Huge Yukon copper-gold mine heads to environmental review

Screenshot from Casino site animation video, courtesy of Western Copper and Gold.

The Casino project in the Canadian Yukon Territory passed a major milestone last Thursday with the announcement that the project will move to a higher level of environmental assessment.

In a press conference, Yukon Environmental and Socio-economic Assessment Board (YESAB) said it will send the copper-gold project, considered to be Yukon’s largest mine, for its highest level of review. It’s the first time that has happened in the 10 years the board has been in existence, CBC News reports. A panel consisting of YESAB members will evaluate the mine’s impacts on caribou, as well as its tailings and waste management plans.

Having the Casino Project moved to a Panel Review at this stage removes the uncertainty that the Project will be referred later in the assessment process, potentially saving the Company time and money.

Owned by Casino Mining Corporation, a subsidiary of Western Copper and Gold (TSX:WRN), the Casino mine is expected to produce over 400,000 ounces of gold per year and more than 200 million pounds of copper. Molybdenum and gold-silver doré bars would also be produced. Concentrates would be trucked to the port of Skagway, Alaska for ocean shipment. Up to 1,000 jobs would be filled at peak construction and the mine would employ about 600 people during its 22-year life, according to the company’s project page.

A 2013 feasibility study has the mine producing an average of 399,000 ounces of gold, 245 million pounds of copper, 15 million pounds of molybdenum, and 1.8 million ounces of silver per year during the first four years of production. At the time of the study, the copper price used to calculate the $1.8 billion net present value (after tax) was $3 a pound, and the gold price $1,400 an ounce. Both have dropped substantially, but according to Western Copper and Gold, the feasibility study “shows favourable economics, even at today’s low commodity prices.”

“Having the Casino Project moved to a Panel Review at this stage removes the uncertainty that the Project will be referred later in the assessment process, potentially saving the Company time and money. The decision will provide Western with an opportunity to engage the broader public in addition to Federal, Territorial and First Nation governments, and to demonstrate that the Casino mine can be built without significant adverse effects,” WRN said in a statement. The company’s stock rose 3.03 percent Friday following Thursday’s announcement.

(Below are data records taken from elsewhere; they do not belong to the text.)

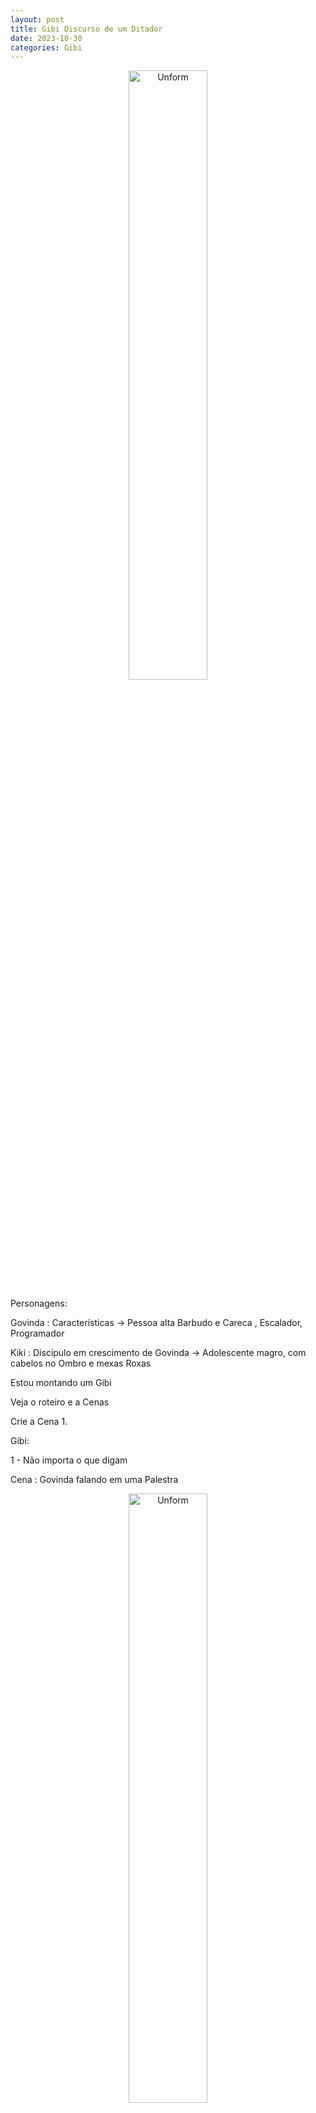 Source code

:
 ```yaml
---
layout: post
title: Gibi Discurso de um Ditador
date: 2023-10-30
categories: Gibi
---
```


<p align="center">
<img src="{{ site.baseurl }}/images/2023-10-30-Discurdo-de-um-Ditador.png" height="50%" width="50%" alt="Unform" />
</p>

Personagens:

Govinda : Características -> Pessoa alta Barbudo e Careca , Escalador, Programador

Kiki : Discípulo em crescimento de Govinda -> Adolescente magro, com cabelos no Ombro e mexas Roxas

Estou montando um Gibi

Veja o roteiro e a Cenas

Crie a Cena 1.


Gibi:

1 - Não importa o que digam

Cena : Govinda falando em uma Palestra

<p align="center">
<img src="{{ site.baseurl }}/images/2023-10-30-Discurdo-de-um-Ditador.png" height="50%" width="50%" alt="Unform" />
</p>

2 - Desde que seja algo que interesse as pessoas, 

Cena : Govinda apontando para a plateia

<p align="center">
<img src="{{ site.baseurl }}/images/2023-10-30-Discurdo-de-um-Ditador-2.png" height="50%" width="50%" alt="Unform" />
</p>

3 - Exemplo de dialogo 

<p align="center">
<img src="{{ site.baseurl }}/images/2023-10-30-Discurdo-de-um-Ditador-3.png" height="50%" width="50%" alt="Unform" />
</p>

    3.1 - Atenção, Atenção, por favor !

    Cena : Govinda Falando para o Time de desenvolvimento

<p align="center">
<img src="{{ site.baseurl }}/images/2023-10-30-Discurdo-de-um-Ditador-3.1.png" height="50%" width="50%" alt="Unform" />
</p>

    3.2 - Temos uma noticia da matrix e teremos o Bonus de $ 1.000 Dolares!

    Cena : Todos empolgados a já ligando para seus familizares falando da Boa noticia , todos felices 

<p align="center">
<img src="{{ site.baseurl }}/images/2023-10-30-Discurdo-de-um-Ditador-3.2.png" height="50%" width="50%" alt="Unform" />
</p>



    3.3 - Govinda e Kiki vontam para a sale e Kiki pergunta, "Vamos mesmo ter esse Bonus", Govinda fala, não, nem pensar, agora vai falar lá pra eles.

    Cena : Kiki desmentindo a informação dada anteriormente, todos fruntrados e indignados.

<p align="center">
<img src="{{ site.baseurl }}/images/2023-10-30-Discurdo-de-um-Ditador-3.3.png" height="50%" width="50%" alt="Unform" />
</p>

4 - Descurso de Vendedor do ano de Kiki

Cena Kiki em uma Bancada fazendo um discurso.

<p align="center">
<img src="{{ site.baseurl }}/images/2023-10-30-Discurdo-de-um-Ditador-4.png" height="50%" width="50%" alt="Unform" />
</p>

4.1 - Kiki se lembrando dos encinamentos de Govinda sobre ser voce mesmo, 


<p align="center">
<img src="{{ site.baseurl }}/images/2023-10-30-Discurdo-de-um-Ditador-4.1.png" height="50%" width="50%" alt="Unform" />
</p>

4.2 - 

Dialogo: [Govinda] - Kiki, vc não se sente uma pessoa autoritária tipo um ditador? O Melhor discurso é quando vc é vc mesmo.

Cena : Kiki conversando com Govinda, pensando em como escrever o Discurso de Vendedor do Ano e imprecionar a plateia

<p align="center">
<img src="{{ site.baseurl }}/images/2023-10-30-Discurdo-de-um-Ditador-4.2.png" height="50%" width="50%" alt="Unform" />
</p>



5 - 

Cena : O Discurso

- Kiki, bate na mesa
- Tem gestos de Auto confiança
- Faz um discurso populista, carregado de mentiras e promessas que ele não poderia cumprir.

<p align="center">
<img src="{{ site.baseurl }}/images/2023-10-30-Discurdo-de-um-Ditador-5.png" height="50%" width="50%" alt="Unform" />
</p>

<p align="center">
<img src="{{ site.baseurl }}/images/2023-10-30-Discurdo-de-um-Ditador-5.1.png" height="50%" width="50%" alt="Unform" />
</p>

<p align="center">
<img src="{{ site.baseurl }}/images/2023-10-30-Discurdo-de-um-Ditador-5.2.png" height="50%" width="50%" alt="Unform" />
</p>


6 - A plateia vai ao delirio e todos adoram o Discurso de Kiki

7 - Govinda reclete

Ainda bem que Kiki conseguiu chamar a atencao de 1000 pessoas?

Uma ironia pois os Ditadore apaixonaram pessoas com essa técnica de Discurso a muito tempo. E atraiam milhoes para ouvi-los.


---


 Não importa o que diga

<p align="center">
<img src="{{ site.baseurl }}/images/2023-10-30-Gibi--Discurdo-de-um-Ditador-Dialogos.jpeg" height="50%" width="50%" alt="Unform" />
</p>

desde que seja algo que interesse as pessoas

<p align="center">
<img src="{{ site.baseurl }}/images/2023-10-30-Gibi--Discurdo-de-um-Ditador-Dialogos-2.jpeg" height="50%" width="50%" alt="Unform" />
</p>



<p align="center">
<img src="{{ site.baseurl }}/images/2023-10-30-Gibi--Discurdo-de-um-Ditador-Dialogos-3.jpeg" height="50%" width="50%" alt="Unform" />
</p>

<p align="center">
<img src="{{ site.baseurl }}/images/2023-10-30-Gibi--Discurdo-de-um-Ditador-Dialogos-4.jpeg" height="50%" width="50%" alt="Unform" />
</p>

<p align="center">
<img src="{{ site.baseurl }}/images/2023-10-30-Gibi--Discurdo-de-um-Ditador-Dialogos-5.jpeg" height="50%" width="50%" alt="Unform" />
</p>

<p align="center">
<img src="{{ site.baseurl }}/images/2023-10-30-Gibi--Discurdo-de-um-Ditador-Dialogos-6.jpeg" height="50%" width="50%" alt="Unform" />
</p>

<p align="center">
<img src="{{ site.baseurl }}/images/2023-10-30-Gibi--Discurdo-de-um-Ditador-Dialogos-7.jpeg" height="50%" width="50%" alt="Unform" />
</p>

<p align="center">
<img src="{{ site.baseurl }}/images/2023-10-30-Gibi--Discurdo-de-um-Ditador-Dialogos-8.jpeg" height="50%" width="50%" alt="Unform" />
</p>

<p align="center">
<img src="{{ site.baseurl }}/images/2023-10-30-Gibi--Discurdo-de-um-Ditador-Dialogos-9.jpeg" height="50%" width="50%" alt="Unform" />
</p>

<p align="center">
<img src="{{ site.baseurl }}/images/2023-10-30-Gibi--Discurdo-de-um-Ditador-Dialogos-10.jpeg" height="50%" width="50%" alt="Unform" />
</p>

<p align="center">
<img src="{{ site.baseurl }}/images/2023-10-30-Gibi--Discurdo-de-um-Ditador-Dialogos-11.jpeg" height="50%" width="50%" alt="Unform" />
</p>

<p align="center">
<img src="{{ site.baseurl }}/images/2023-10-30-Gibi--Discurdo-de-um-Ditador-Dialogos-12.jpeg" height="50%" width="50%" alt="Unform" />
</p>

<p align="center">
<img src="{{ site.baseurl }}/images/2023-10-30-Gibi--Discurdo-de-um-Ditador-Dialogos-13.jpeg" height="50%" width="50%" alt="Unform" />
</p>

<p align="center">
<img src="{{ site.baseurl }}/images/2023-10-30-Gibi--Discurdo-de-um-Ditador-Dialogos-14.jpeg" height="50%" width="50%" alt="Unform" />
</p>

<p align="center">
<img src="{{ site.baseurl }}/images/2023-10-30-Gibi--Discurdo-de-um-Ditador-Dialogos-15.jpeg" height="50%" width="50%" alt="Unform" />
</p>

<p align="center">
<img src="{{ site.baseurl }}/images/2023-10-30-Gibi--Discurdo-de-um-Ditador-Dialogos-16.jpeg" height="50%" width="50%" alt="Unform" />
</p>

<p align="center">
<img src="{{ site.baseurl }}/images/2023-10-30-Gibi--Discurdo-de-um-Ditador-Dialogos-17.jpeg" height="50%" width="50%" alt="Unform" />
</p>

<p align="center">
<img src="{{ site.baseurl }}/images/2023-10-30-Gibi--Discurdo-de-um-Ditador-Dialogos-18.jpeg" height="50%" width="50%" alt="Unform" />
</p>


<p align="center">
<img src="{{ site.baseurl }}/images/2023-10-30-Gibi--Discurdo-de-um-Ditador-Dialogos-19.jpeg" height="50%" width="50%" alt="Unform" />
</p>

Other interesting facts about the mine include:

  • An on-site liquefied natural gas (LNG) power plant will be used to generate the needed 150 megawatts of power for mine operations. The LNG will be trucked to site from northeastern British Columbia.
  • Freshwater will be supplied from the Yukon River, via a 17-km long pipeline with four booster stations at a rate of 3,400 m3/hr.
  • The Tailings Management Facility will be located southeast of the Open Pit, in the valley formed by the headwaters of Casino Creek. The facility will be a 1,120 hectare area formed by the construction of two earth/rockfill/cyclone sand, zoned embankments. The facility will store 947 million tonnes of tailings produced by the processing plant, and 658 million tonnes of potentially reactive waste rock generated through mining. The main embankment will be 286 m high at the deepest section of the Casino Creek valley, and will be sequentially raised throughout operation by cyclone sand made from the tailings, to reduce the volume of tailings requiring storage. The facility will retain the tailings and waste rock in a sub-aqueous state to ensure geochemical stability of the waste material. According to CBC, the earth-fill dam would be one of the world’s highest dams, and the highest tailings dam.
  • The Heap Leach Facility is on a southeast facing hill-slope south of the Open Pit and will stack and leach 157.5 million tonnes at a nominal rate of 9.125 million tonnes per year. The facility has been designed with special design and operational consideration to account for the cold climate, and the presence of extensive permafrost. It will be developed in five stages by loading in successive 8-m lifts upslope from a confining embankment to provide initial stability and minimize initial capital costs.